The amortisation period varies on average between 12 and 15 years.
Properties, plant and machinery
Properties, plant and machinery are stated at purchase or production cost, including accessory
charges, less accumulated depreciation and any write-downs for impairment. No revaluations have
been provided for such tangible assets.
Depreciation is calculated using the straight-line method on the cost of each asset less the relevant
residual value, if any, over its estimated useful life. Land, including that pertaining to buildings, is not
depreciated.
The depreciation rates are reviewed annually and are amended if the current estimated useful life
differs from that estimated previously. The effects of these changes are reflected in the income
statement on a forecast basis.
The minimum and maximum depreciation rates applied during 2014 are those indicated below:
Buildings
3%
Plant
12%-20%
Equipment
12%-25%
Routine maintenance expenses are charged to the income statement in full, in the financial year in
which the costs were incurred, while maintenance expenses of an incremental nature are allocated to
relevant assets and are depreciated over the residual useful life.

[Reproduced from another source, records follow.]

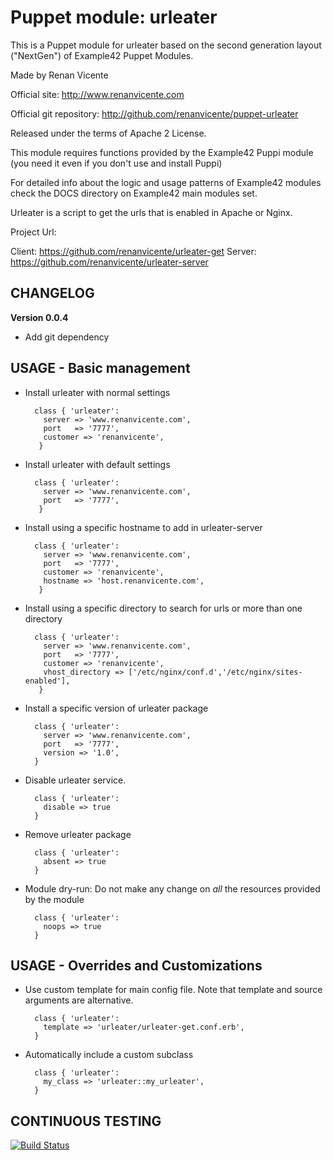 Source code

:# Puppet module: urleater

This is a Puppet module for urleater based on the second generation layout ("NextGen") of Example42 Puppet Modules.

Made by Renan Vicente

Official site: http://www.renanvicente.com

Official git repository: http://github.com/renanvicente/puppet-urleater

Released under the terms of Apache 2 License.

This module requires functions provided by the Example42 Puppi module (you need it even if you don't use and install Puppi)

For detailed info about the logic and usage patterns of Example42 modules check the DOCS directory on Example42 main modules set.


Urleater is a script to get the urls that is enabled in Apache or Nginx.

Project Url:

Client: https://github.com/renanvicente/urleater-get
Server: https://github.com/renanvicente/urleater-server

## CHANGELOG

**Version 0.0.4**
- Add git dependency

## USAGE - Basic management

* Install urleater with normal settings

        class { 'urleater':
          server => 'www.renanvicente.com',
          port   => '7777',
          customer => 'renanvicente',
         }


* Install urleater with default settings

        class { 'urleater':
          server => 'www.renanvicente.com',
          port   => '7777',
         }

* Install using a specific hostname to add in urleater-server

        class { 'urleater':
          server => 'www.renanvicente.com',
          port   => '7777',
          customer => 'renanvicente',
          hostname => 'host.renanvicente.com',
         }

* Install using a specific directory to search for urls or more than one directory

        class { 'urleater':
          server => 'www.renanvicente.com',
          port   => '7777',
          customer => 'renanvicente',
          vhost_directory => ['/etc/nginx/conf.d','/etc/nginx/sites-enabled'],
         }

* Install a specific version of urleater package

        class { 'urleater':
          server => 'www.renanvicente.com',
          port   => '7777',
          version => '1.0',
        }

* Disable urleater service.

        class { 'urleater':
          disable => true
        }

* Remove urleater package

        class { 'urleater':
          absent => true
        }

* Module dry-run: Do not make any change on *all* the resources provided by the module

        class { 'urleater':
          noops => true
        }


## USAGE - Overrides and Customizations
* Use custom template for main config file. Note that template and source arguments are alternative. 

        class { 'urleater':
          template => 'urleater/urleater-get.conf.erb',
        }

* Automatically include a custom subclass

        class { 'urleater':
          my_class => 'urleater::my_urleater',
        }


## CONTINUOUS TESTING

[![Build Status](https://travis-ci.org/renanvicente/puppet-urleater.svg?branch=master)](https://travis-ci.org/renanvicente/puppet-urleater)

Gains and losses arising on disposals of items of property, plant and machinery are calculated as the
difference between sales revenue and net book value and are booked to the income statement for the
year.
Assets held under finance lease
Leases are classified as financial leases if all the risks and benefits of ownership are transferred to the
lessee. All other leases are considered operating leases.

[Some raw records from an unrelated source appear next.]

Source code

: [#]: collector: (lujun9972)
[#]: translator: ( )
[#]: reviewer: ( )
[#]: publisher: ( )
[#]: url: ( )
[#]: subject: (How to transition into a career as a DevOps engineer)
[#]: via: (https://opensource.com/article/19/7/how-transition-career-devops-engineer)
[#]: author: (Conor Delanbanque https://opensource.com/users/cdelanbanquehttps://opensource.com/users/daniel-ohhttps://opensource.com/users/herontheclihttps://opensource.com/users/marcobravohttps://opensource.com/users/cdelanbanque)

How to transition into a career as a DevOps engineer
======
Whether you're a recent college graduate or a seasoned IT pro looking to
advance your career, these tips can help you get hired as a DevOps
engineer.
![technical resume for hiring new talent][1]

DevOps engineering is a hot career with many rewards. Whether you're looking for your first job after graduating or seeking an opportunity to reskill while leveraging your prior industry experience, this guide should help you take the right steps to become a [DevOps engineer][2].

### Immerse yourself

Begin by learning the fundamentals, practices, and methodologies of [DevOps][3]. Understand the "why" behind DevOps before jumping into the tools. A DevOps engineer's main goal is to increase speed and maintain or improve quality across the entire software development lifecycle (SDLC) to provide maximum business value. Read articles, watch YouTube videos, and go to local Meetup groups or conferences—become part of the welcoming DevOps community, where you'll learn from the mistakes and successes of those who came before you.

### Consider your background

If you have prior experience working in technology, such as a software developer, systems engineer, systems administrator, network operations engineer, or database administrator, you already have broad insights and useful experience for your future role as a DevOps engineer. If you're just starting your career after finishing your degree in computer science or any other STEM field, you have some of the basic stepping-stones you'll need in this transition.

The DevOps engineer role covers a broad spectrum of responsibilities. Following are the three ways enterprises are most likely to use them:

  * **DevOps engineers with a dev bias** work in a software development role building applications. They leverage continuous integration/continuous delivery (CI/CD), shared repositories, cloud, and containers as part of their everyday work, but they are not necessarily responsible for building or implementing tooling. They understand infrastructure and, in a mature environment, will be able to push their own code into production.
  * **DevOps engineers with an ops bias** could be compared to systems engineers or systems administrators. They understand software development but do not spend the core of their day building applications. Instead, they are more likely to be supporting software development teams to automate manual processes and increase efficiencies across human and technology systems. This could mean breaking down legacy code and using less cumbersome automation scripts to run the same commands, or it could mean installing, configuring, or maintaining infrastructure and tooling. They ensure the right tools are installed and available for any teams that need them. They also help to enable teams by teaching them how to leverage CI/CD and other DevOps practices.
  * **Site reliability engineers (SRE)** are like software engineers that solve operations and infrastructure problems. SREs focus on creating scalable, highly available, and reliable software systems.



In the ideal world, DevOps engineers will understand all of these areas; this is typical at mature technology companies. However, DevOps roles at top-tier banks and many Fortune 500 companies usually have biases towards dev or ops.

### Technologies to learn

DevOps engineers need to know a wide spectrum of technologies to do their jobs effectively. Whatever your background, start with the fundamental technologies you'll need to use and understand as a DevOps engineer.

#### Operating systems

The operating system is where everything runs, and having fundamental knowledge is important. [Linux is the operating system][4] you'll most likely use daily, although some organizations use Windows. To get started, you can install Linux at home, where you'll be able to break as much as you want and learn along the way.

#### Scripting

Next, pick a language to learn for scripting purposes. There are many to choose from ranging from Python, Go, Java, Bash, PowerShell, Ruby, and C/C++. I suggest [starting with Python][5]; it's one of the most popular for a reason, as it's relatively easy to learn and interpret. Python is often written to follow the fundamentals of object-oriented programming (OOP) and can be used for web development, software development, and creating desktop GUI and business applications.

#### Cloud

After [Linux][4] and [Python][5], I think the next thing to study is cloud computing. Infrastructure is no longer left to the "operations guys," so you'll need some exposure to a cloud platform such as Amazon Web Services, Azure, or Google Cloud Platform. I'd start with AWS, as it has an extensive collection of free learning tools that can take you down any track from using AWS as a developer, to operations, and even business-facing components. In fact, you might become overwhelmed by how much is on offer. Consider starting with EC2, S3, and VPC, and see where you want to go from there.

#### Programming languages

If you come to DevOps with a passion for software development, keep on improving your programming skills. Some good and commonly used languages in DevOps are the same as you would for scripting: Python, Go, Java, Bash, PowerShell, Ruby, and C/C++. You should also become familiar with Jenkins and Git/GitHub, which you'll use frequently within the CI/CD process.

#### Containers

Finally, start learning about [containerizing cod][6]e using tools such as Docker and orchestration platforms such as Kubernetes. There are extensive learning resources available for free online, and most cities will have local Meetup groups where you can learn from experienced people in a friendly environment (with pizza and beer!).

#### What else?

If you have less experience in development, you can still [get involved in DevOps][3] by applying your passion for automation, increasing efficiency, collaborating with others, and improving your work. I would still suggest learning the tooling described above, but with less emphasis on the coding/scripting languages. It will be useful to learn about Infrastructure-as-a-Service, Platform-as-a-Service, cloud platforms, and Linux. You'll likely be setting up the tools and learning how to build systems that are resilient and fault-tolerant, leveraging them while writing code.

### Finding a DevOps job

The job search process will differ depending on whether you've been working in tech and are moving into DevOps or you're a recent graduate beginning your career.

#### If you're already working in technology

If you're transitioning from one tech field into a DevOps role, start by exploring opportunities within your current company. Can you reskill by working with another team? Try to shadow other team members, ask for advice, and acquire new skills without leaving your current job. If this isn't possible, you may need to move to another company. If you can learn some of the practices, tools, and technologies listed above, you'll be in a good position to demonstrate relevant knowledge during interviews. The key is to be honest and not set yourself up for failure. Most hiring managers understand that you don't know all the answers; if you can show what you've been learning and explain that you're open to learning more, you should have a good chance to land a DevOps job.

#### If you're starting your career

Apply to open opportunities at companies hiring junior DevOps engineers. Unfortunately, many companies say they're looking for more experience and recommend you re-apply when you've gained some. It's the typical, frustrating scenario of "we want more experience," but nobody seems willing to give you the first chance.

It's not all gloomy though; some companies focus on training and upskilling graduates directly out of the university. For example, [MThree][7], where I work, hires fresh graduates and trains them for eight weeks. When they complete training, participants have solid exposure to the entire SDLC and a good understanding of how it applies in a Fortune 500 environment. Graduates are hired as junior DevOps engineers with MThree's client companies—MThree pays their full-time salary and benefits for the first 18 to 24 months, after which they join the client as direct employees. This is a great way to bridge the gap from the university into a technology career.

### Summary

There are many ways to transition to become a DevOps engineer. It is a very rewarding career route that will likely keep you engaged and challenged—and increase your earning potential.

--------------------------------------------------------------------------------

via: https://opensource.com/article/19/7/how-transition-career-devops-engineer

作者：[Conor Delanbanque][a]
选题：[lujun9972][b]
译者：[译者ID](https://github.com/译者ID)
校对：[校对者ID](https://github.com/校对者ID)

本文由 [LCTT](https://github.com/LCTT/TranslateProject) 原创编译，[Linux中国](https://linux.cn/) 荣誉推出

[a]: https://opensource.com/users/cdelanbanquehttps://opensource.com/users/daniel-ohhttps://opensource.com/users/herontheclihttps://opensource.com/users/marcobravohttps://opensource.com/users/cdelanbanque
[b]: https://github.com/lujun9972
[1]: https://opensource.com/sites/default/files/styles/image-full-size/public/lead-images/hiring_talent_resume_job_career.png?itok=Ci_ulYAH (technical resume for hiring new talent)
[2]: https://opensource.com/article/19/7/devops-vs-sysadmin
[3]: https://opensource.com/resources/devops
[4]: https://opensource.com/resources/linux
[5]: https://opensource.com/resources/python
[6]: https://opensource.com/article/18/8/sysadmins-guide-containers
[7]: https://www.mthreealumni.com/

Assets held under financial leases are recognised as Group assets at their fair value at the time of
stipulation of the lease or, if lower, at the present value of the minimum lease payments. The
corresponding liability to the lessor is included in the statement of financial position as a financial lease
obligation, under financial payables. Lease payments are divided into their capital and interest
elements. Financial charges are directly booked to the income statement for the year.
Assets held under financial leases are depreciated using the straight-line method based on their
estimated useful life, in the same manner as owned assets, or over the lease term if shorter and only if
there is no reasonable certainty of redeeming the asset considering the lease expiry terms.
Moreover, as for asset disposal and backdating operations on the basis of financial lease contracts,
the accomplished capital gains are deferred for the duration of contracts or the residual life of the
asset (if lower).
Operating lease payments are booked to the income statement as costs on an accruals basis.